I could go on, listing instances of terrorism, attacks, shootings. I was at Williams Previews when I heard that bombs had gone off at the finish line of the Boston Marathon, and I was in Sawyer Library this past summer when I heard that a white man had shot up a South Carolina church. But I don’t remember where I was when I heard about the shooting at a summer camp in Norway or the attack in a Colorado movie theatre or the killing of an unarmed teenager in Missouri. Somehow, the older I get, the less the memories seem to stand out as turning points and the more they start to blur together into one seemingly unending cycle of violence and loss. The morning after the attacks in Paris, two mornings after the attacks in Beirut, I visited the Anne Frank House and stepped through the tiny, tiny rooms where eight people were once forced to hide because other people thought they were less – less than German, less than human. The history of human brutality is a long history.
Is it a future, too? I can’t let a draft of this essay sit for three weeks without having to go back and edit in more recent instances of horrific violence. Two weeks ago, a man shot three and wounded nine at a Planned Parenthood clinic in Colorado Springs. Last Wednesday, two people walked into an office party in San Bernardino, Calif., and killed 14 people. Does it ever end? Can it?
Always, in the wake of each new outbreak of pain, I wonder what I am supposed to do next, what I even can do next, a 20-year-old liberal arts college student trying to scrape together enough credits for a double major in English and political science. I can quote Hannah Arendt on the subject of violence, maybe, or tell you the problems with how Catch 22 addresses war. But do something that has even the tiniest prayer of making a difference, of turning a revolving sphere of violence into a world of peace? How can I, when even world leaders cannot stop bombs from exploding in the capitals of France and Lebanon, when even America’s most powerful politicians can’t seem to agree on a reasonable policy to prevent would-be killers from getting their hands on guns? Me? I am surely incapable. I am utterly at a loss.

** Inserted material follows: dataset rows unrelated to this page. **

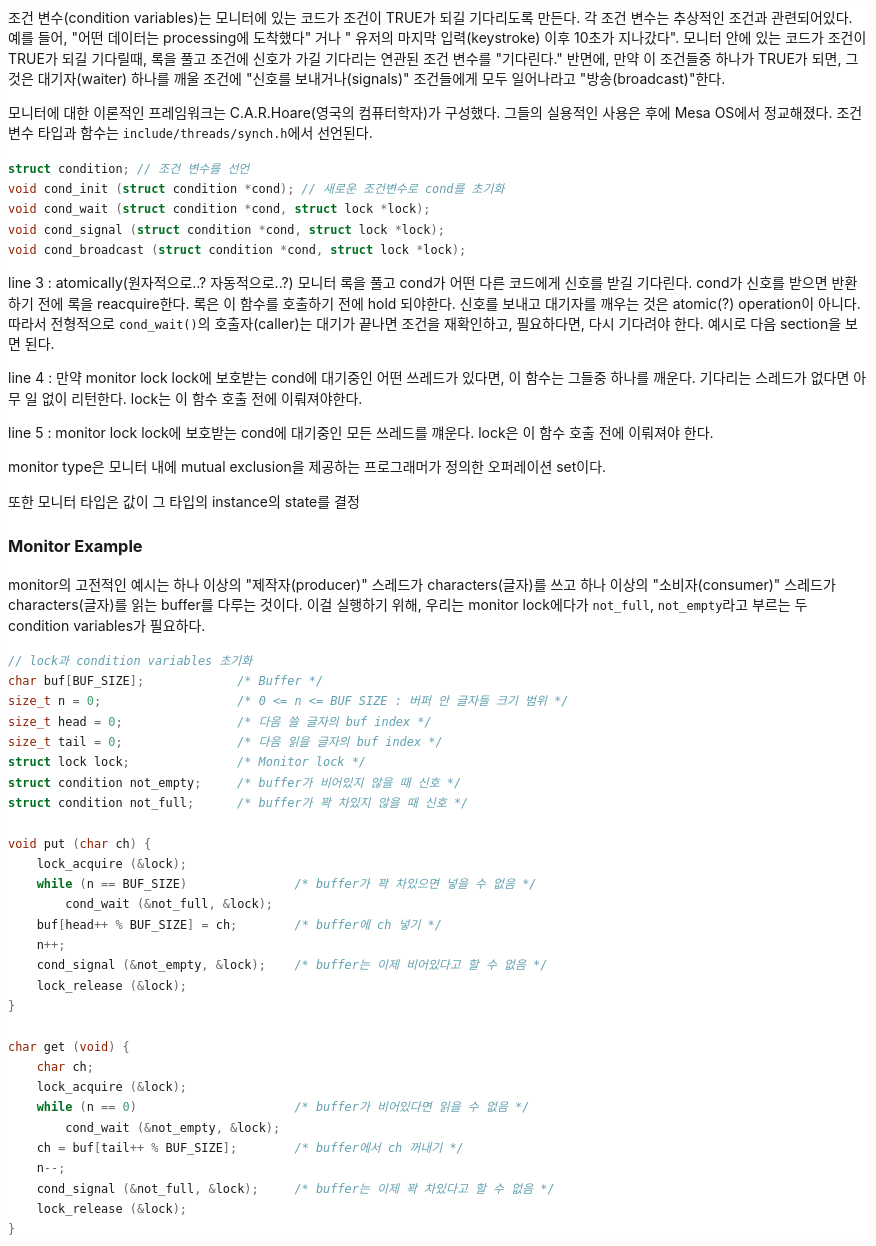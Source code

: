 조건 변수(condition variables)는 모니터에 있는 코드가 조건이 TRUE가 되길 기다리도록 만든다. 각 조건 변수는 추상적인 조건과 관련되어있다. 예를 들어, "어떤 데이터는 processing에 도착했다" 거나 " 유저의 마지막 입력(keystroke) 이후 10초가 지나갔다". 모니터 안에 있는 코드가 조건이 TRUE가 되길 기다릴때, 록을 풀고 조건에 신호가 가길 기다리는 연관된 조건 변수를 "기다린다." 반면에, 만약 이 조건들중 하나가 TRUE가 되면, 그것은 대기자(waiter) 하나를 깨울 조건에 "신호를 보내거나(signals)" 조건들에게 모두 일어나라고 "방송(broadcast)"한다.

모니터에 대한 이론적인 프레임워크는 C.A.R.Hoare(영국의 컴퓨터학자)가 구성했다. 그들의 실용적인 사용은 후에 Mesa OS에서 정교해졌다. 조건 변수 타입과 함수는 `include/threads/synch.h`에서 선언된다.

```c
struct condition; // 조건 변수를 선언
void cond_init (struct condition *cond); // 새로운 조건변수로 cond를 초기화
void cond_wait (struct condition *cond, struct lock *lock);
void cond_signal (struct condition *cond, struct lock *lock);
void cond_broadcast (struct condition *cond, struct lock *lock);
```

line 3 : atomically(원자적으로..? 자동적으로..?) 모니터 록을 풀고 cond가 어떤 다른 코드에게 신호를 받길 기다린다. cond가 신호를 받으면 반환하기 전에 록을 reacquire한다. 록은 이 함수를 호출하기 전에 hold 되야한다. 신호를 보내고 대기자를 깨우는 것은 atomic(?) operation이 아니다. 따라서 전형적으로 `cond_wait()`의 호출자(caller)는 대기가 끝나면 조건을 재확인하고, 필요하다면, 다시 기다려야 한다. 예시로 다음 section을 보면 된다.

line 4 : 만약 monitor lock lock에 보호받는 cond에 대기중인 어떤 쓰레드가 있다면, 이 함수는 그들중 하나를 깨운다. 기다리는 스레드가 없다면 아무 일 없이 리턴한다. lock는 이 함수 호출 전에 이뤄져야한다.

line 5 : monitor lock lock에 보호받는 cond에 대기중인 모든 쓰레드를 꺠운다. lock은 이 함수 호출 전에 이뤄져야 한다.

monitor type은 모니터 내에 mutual exclusion을 제공하는 프로그래머가 정의한 오퍼레이션 set이다.

또한 모니터 타입은 값이 그 타입의 instance의 state를 결정

### Monitor Example

monitor의 고전적인 예시는 하나 이상의 "제작자(producer)" 스레드가 characters(글자)를 쓰고 하나 이상의 "소비자(consumer)" 스레드가 characters(글자)를 읽는 buffer를 다루는 것이다. 이걸 실행하기 위해, 우리는 monitor lock에다가 `not_full`, `not_empty`라고 부르는 두 condition variables가 필요하다.

```c
// lock과 condition variables 초기화
char buf[BUF_SIZE]; 			/* Buffer */
size_t n = 0; 					/* 0 <= n <= BUF SIZE : 버퍼 안 글자들 크기 범위 */
size_t head = 0; 				/* 다음 쓸 글자의 buf index */
size_t tail = 0; 				/* 다음 읽을 글자의 buf index */
struct lock lock; 				/* Monitor lock */
struct condition not_empty; 	/* buffer가 비어있지 않을 때 신호 */
struct condition not_full; 		/* buffer가 꽉 차있지 않을 때 신호 */

void put (char ch) {
    lock_acquire (&lock);
    while (n == BUF_SIZE) 				/* buffer가 꽉 차있으면 넣을 수 없음 */
        cond_wait (&not_full, &lock);
    buf[head++ % BUF_SIZE] = ch; 		/* buffer에 ch 넣기 */
    n++;
    cond_signal (&not_empty, &lock); 	/* buffer는 이제 비어있다고 할 수 없음 */
    lock_release (&lock);
}

char get (void) {
    char ch;
    lock_acquire (&lock);
    while (n == 0) 						/* buffer가 비어있다면 읽을 수 없음 */
        cond_wait (&not_empty, &lock);
    ch = buf[tail++ % BUF_SIZE]; 		/* buffer에서 ch 꺼내기 */
    n--;
    cond_signal (&not_full, &lock); 	/* buffer는 이제 꽉 차있다고 할 수 없음 */
    lock_release (&lock);
}
```


[^statement]: 실행가능한 최소의 독립적인 코드조각. 컴파일러가 이해하고 실행할 수 있는 모든 구문.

Or anyway, I sometimes think so, especially on mornings like the Saturday I stand in the Anne Frank House, feeling something like claustrophobia within the narrow corridors, trapped by the seeming endlessness of human-inflicted hurt. I cry in the room that holds the book listing the names of hundreds of thousands of Jews who died in Holland.

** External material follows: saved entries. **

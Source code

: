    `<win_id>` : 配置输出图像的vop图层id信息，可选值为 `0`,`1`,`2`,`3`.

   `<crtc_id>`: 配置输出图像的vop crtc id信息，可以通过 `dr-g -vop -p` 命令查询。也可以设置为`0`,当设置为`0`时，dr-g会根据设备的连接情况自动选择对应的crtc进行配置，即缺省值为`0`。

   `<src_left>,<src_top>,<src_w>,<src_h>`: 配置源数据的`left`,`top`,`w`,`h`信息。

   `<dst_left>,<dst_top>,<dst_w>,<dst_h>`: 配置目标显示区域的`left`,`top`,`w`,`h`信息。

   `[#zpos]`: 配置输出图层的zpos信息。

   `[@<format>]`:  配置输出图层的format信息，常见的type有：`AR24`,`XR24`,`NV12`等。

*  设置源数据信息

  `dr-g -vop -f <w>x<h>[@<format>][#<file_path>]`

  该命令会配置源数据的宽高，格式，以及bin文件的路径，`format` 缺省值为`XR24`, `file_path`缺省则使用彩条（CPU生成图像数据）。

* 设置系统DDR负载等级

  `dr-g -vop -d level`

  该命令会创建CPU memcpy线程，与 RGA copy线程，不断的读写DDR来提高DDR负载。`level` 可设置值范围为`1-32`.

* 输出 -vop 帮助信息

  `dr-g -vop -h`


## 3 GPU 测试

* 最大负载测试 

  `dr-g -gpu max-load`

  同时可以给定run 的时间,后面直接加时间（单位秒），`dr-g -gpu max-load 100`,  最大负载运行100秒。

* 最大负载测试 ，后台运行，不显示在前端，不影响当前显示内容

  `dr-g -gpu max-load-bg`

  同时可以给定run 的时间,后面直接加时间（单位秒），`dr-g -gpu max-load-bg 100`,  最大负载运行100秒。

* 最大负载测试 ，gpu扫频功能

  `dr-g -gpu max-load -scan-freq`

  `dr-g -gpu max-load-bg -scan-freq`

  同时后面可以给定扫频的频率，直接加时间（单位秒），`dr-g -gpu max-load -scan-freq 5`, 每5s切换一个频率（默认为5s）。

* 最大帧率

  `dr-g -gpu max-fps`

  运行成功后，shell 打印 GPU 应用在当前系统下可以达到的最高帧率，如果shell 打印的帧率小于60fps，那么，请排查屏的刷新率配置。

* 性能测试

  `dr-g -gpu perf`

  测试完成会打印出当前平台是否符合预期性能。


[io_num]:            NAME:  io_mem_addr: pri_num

And then I see these words painted upon a white wall: “I’ll make my voice heard,” they say. “I’ll go out in the world and work for mankind.”
When Anne Frank wrote that, on April 11, 1944, she didn’t have one ounce of political clout or a single soldier standing behind her. She hardly had a penny to her name, or at least, one she could spend at the time. She had a notebook and a pencil and a thinking head. And if Anne Frank found a way to exercise power from the Secret Annex, then I can’t have any excuse.
So what can we do, in these infinite aftermaths? We can watch and we can speak. We have a duty, I think, to try to explain the terrible things that happen, not in a way that reduces them to data points, scattered across the plots of our personal vendettas, but in a way that integrates them into the larger story of human experience. We have to ask, “Why?” in the wake of any disaster. Some part of that answer might be undiscoverable, lodged forever within the personal psyche of the perpetrator, but some part of the answer isn’t. There are things we can do to structure the world differently. There are ways we can promote peace. Americans can call for change in the realm of gun legislation, and, I think, we must.
But it isn’t enough to ask, “Why?” We also have to ask, “Who?” – Who is hurt by violence? Who creates the conditions that condone it? The categories might overlap. In any case, I can’t have any hope of making sense of what happened in Paris unless I also try to understand Beirut. We can have no prayers of putting an end to the violence of the world unless we see it in its full measure, unless we are capable of telling the story of all those who are affected by bombs and guns and tanks and terror, and not just some.
Anne Frank, after all, wanted to work for all humankind. We should, too.
Chelsea Thomeer ’17 is an English and political science double major from Williamsville, N.Y. She is currently studying abroad in Dublin, Ireland.